Where the Soft Palate Is Located

The first thing I teach my singers is where to find the soft palate. I tell them to stick their tongue to the roof of their mouth. “See how the roof of your mouth is hard?” I ask them. “That is called your hard palate. . .because it’s hard.”

Then, I tell my singers to move their tongue to the top-back of their mouth to where it gets soft and squishy. “The soft and squishy part is called the soft palate. . .because it’s soft.”

Demonstrate the Difference in Sound

I then show the singers the difference between singing a note with a lowered soft palate and a raised soft palate. Lowered soft palate singing sounds very nasal and twangy. Raised soft palate singing sounds very spacious and warm.*

How to Raise the Soft Palate

Teaching singers to raise their soft palate is very easy. Tell them to yawn. When a singer yawns, they automatically raise their soft palate. They get the feeling of space in the back of the mouth.
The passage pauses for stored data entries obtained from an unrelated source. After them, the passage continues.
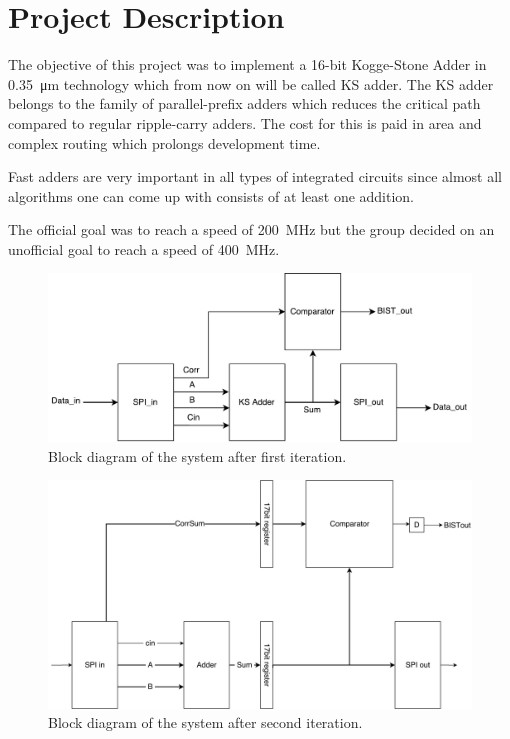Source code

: \section{Project Description} \label{sec:project_description}
The objective of this project was to implement a 16-bit Kogge-Stone Adder in \SI{0.35}{\micro\m} technology which from now on will be called KS adder. The KS adder belongs to the family of parallel-prefix adders which reduces the critical path compared to regular ripple-carry adders. The cost for this is paid in area and complex routing which prolongs development time.

Fast adders are very important in all types of integrated circuits since almost all algorithms one can come up with consists of at least one addition. 

The official goal was to reach a speed of \SI{200}{\mega\Hz} but the group decided on an unofficial goal to reach a speed of \SI{400}{\mega\Hz}.

\begin{figure}[H]
  \centering
  \captionsetup{justification=centering}
  \includegraphics[scale=0.5]{../figures/TOP.pdf}
  \caption{Block diagram of the system after first iteration.} \label{fig:block_first}
\end{figure}

\begin{figure}[H]
\centering
\captionsetup{justification=centering}
\includegraphics[scale=0.1]{../figures/top_level_second.png}
\caption{Block diagram of the system after second iteration.} \label{fig:block_second}
\end{figure}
Tell the singers you want 25% of a yawn. That generally gets you a balanced sound (i.e. one that’s not too swallowed or too nasal). For a training exercise, I use a five note descending scale on the “Ah” vowel starting on the fifth scale degree (sol) and going down to the first (do).  For fun, I will sometimes have them switch between minor scales and major scales. I progressively restart the scale a half-step higher until my singers get toward the top of their range.

It is imperative that singers learn how to raise and lower their soft palate at will. Their ability to sing high and loud depends on it. There is a second important part of placement wherein a singer needs to learn to “focus” the sound toward the mask of the face. That is a more advanced concept that I teach later. It is more important for singers to learn how to raise the soft palate first.

*Certain singing styles require a higher soft palate than others. Performing opera necessitates a very high soft palate. Country singers use a much lower soft palate. Jazz singers are somewhere in between. Regardless, one still needs to control the soft palate in order to be versatile.